Fantasy, Fiction, Middle Grades

Harry Potter series by J. K. Rowling

Millennials, my generation, are defined in some small part by their relationship with Harry Potter. Almost all of us have a story about when we were first introduced the the boy wizard who changed our reading lives. I was 10 years old, in 5th grade, and it was shortly before Thanksgiving when my friend Brendan brought a book and a letter into school. He had found this book and had liked it so much, he wrote a letter to the author, and SHE WROTE BACK. He shared the letter with the class, and asked if the book could be our next classroom read aloud. Needless to say, Mrs. Kluck agreed, and when we left for Thanksgiving break, I made my mom hunt down a copy of Harry Potter and the Sorcerer’s Stone for me.

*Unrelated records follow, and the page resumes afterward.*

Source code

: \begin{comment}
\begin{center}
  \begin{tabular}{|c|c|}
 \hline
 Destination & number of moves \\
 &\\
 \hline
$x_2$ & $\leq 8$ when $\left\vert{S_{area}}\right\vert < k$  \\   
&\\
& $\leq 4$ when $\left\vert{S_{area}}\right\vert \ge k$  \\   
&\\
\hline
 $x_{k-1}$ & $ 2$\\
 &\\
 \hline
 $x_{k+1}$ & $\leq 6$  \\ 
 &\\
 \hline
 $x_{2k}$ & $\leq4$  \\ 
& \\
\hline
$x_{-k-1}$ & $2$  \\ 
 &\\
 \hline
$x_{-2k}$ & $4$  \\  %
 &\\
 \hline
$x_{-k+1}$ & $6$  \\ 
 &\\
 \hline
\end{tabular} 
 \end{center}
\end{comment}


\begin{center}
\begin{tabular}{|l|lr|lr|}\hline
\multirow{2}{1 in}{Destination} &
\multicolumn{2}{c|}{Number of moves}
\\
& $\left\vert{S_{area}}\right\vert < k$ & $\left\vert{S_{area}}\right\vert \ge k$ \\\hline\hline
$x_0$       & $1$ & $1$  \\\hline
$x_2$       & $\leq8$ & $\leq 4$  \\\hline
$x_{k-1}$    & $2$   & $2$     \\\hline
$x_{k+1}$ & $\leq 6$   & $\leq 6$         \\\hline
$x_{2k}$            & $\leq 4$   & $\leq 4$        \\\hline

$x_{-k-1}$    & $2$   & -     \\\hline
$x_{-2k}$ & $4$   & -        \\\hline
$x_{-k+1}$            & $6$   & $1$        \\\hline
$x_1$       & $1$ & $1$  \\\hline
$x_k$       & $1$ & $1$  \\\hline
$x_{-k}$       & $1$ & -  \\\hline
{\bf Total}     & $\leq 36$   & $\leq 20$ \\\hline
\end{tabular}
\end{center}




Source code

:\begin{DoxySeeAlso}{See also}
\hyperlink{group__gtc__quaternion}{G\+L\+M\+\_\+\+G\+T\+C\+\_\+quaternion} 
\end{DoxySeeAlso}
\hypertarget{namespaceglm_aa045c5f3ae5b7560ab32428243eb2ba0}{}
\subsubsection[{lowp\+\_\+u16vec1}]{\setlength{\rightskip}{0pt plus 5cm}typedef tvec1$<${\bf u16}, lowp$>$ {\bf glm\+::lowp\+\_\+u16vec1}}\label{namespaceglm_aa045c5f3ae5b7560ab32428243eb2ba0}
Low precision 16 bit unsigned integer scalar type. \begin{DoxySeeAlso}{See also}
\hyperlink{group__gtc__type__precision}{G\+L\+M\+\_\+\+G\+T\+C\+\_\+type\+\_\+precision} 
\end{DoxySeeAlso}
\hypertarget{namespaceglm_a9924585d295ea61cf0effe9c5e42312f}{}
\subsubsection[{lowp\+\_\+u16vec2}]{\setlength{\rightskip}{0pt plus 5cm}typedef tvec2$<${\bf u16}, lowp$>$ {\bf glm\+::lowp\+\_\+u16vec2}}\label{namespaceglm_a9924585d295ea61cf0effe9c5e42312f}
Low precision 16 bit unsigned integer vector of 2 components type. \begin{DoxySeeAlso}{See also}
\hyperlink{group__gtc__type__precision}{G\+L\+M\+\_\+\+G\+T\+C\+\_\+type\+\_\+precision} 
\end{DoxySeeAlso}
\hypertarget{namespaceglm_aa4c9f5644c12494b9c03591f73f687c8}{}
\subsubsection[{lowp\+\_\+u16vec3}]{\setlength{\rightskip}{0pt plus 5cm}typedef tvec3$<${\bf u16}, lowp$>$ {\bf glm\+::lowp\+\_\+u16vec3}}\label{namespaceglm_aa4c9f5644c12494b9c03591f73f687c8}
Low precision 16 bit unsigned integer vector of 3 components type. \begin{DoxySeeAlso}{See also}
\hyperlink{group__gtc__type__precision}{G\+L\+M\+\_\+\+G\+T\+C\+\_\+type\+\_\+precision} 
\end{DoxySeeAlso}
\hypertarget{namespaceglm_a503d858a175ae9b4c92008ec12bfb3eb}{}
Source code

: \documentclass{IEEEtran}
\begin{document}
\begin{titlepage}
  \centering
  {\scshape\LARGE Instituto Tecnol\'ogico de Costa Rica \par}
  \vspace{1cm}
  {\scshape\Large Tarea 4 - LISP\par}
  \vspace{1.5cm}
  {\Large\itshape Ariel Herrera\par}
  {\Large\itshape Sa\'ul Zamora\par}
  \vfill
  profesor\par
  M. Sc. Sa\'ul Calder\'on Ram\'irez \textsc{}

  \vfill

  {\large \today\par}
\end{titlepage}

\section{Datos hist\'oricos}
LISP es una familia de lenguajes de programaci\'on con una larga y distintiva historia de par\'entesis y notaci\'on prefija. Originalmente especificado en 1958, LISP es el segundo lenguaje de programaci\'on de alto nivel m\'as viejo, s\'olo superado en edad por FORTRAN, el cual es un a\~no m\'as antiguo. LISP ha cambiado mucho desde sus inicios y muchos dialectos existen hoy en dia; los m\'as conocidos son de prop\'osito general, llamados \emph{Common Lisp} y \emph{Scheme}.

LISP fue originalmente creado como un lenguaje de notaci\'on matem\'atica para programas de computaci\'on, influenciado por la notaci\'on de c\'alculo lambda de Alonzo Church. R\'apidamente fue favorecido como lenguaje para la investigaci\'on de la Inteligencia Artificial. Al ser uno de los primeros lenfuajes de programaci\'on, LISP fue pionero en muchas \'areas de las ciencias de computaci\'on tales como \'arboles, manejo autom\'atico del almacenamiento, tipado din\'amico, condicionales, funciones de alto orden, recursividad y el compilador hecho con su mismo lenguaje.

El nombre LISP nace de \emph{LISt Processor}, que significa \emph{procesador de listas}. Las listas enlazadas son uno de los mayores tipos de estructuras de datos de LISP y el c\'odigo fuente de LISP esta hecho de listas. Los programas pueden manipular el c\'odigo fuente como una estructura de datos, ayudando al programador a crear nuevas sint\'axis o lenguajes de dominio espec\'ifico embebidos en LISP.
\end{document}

The rest, as they say, is history.

Harry Potter and the Sorcerer’s Stone Synopsis

Harry Potter has never been the star of a Quidditch team, scoring points while riding a broom far above the ground. He knows no spells, has never helped to hatch a dragon, and has never worn a cloak of invisibility. All he knows is a miserable life with the Dursleys, his horrible aunt and uncle, and their abominable son, Dudley – a great big swollen spoiled bully. Harry’s room is a tiny closet at the foot of the stairs, and he hasn’t had a birthday party in eleven years.

But all that is about to change when a mysterious letter arrives by owl messenger: a letter with an invitation to an incredible place that Harry – and anyone who reads about him – will find unforgettable. For it’s there that he finds not only friends, aerial sports, and magic in everything from classes to meals, but a great destiny that’s been waiting for him… if Harry can survive the encounter.

Series Review

This is a difficult review to write as I grew up with the Harry Potter books and characters. I was 10 years old when I was introduced to 10-year-olds Harry, Hermione, and Ron. When I was 10, my life was challenging – my parents were getting divorced and I just wanted an escape and the wizarding world presented itself to me at the perfect time. I would spend hours reading and rereading the books in my bedroom, trying not to think about the challenges of my young life. Because of this association, the tales of Harry Potter and his friends’ adventures will always hold a special place in my heart, but it was only for Harry’s friends that I finished the series.

As I grew up, I wanted Harry and his friends to grow up with me. I camped out at midnight for books 5 through 7, I dressed up as Hermione for more Halloweens than I care to admit, but the moment I was waiting for never really came. Harry never convincingly grew up with me. We were both supposed to be 17 when the final book was released – I had just graduated from high school and was excited to see Harry finish school and get excited for life after the final battle with Voldemort. However, while I was ecstatic for the next chapter in my life, Harry doesn’t have goals, he doesn’t have any direction in his life. Now granted, his primary focus was survival so that pushed some other dreams and ambitions out of focus, but I would have latched on to them – I would have latched on to my hopes of the future, for a world without Voldemort.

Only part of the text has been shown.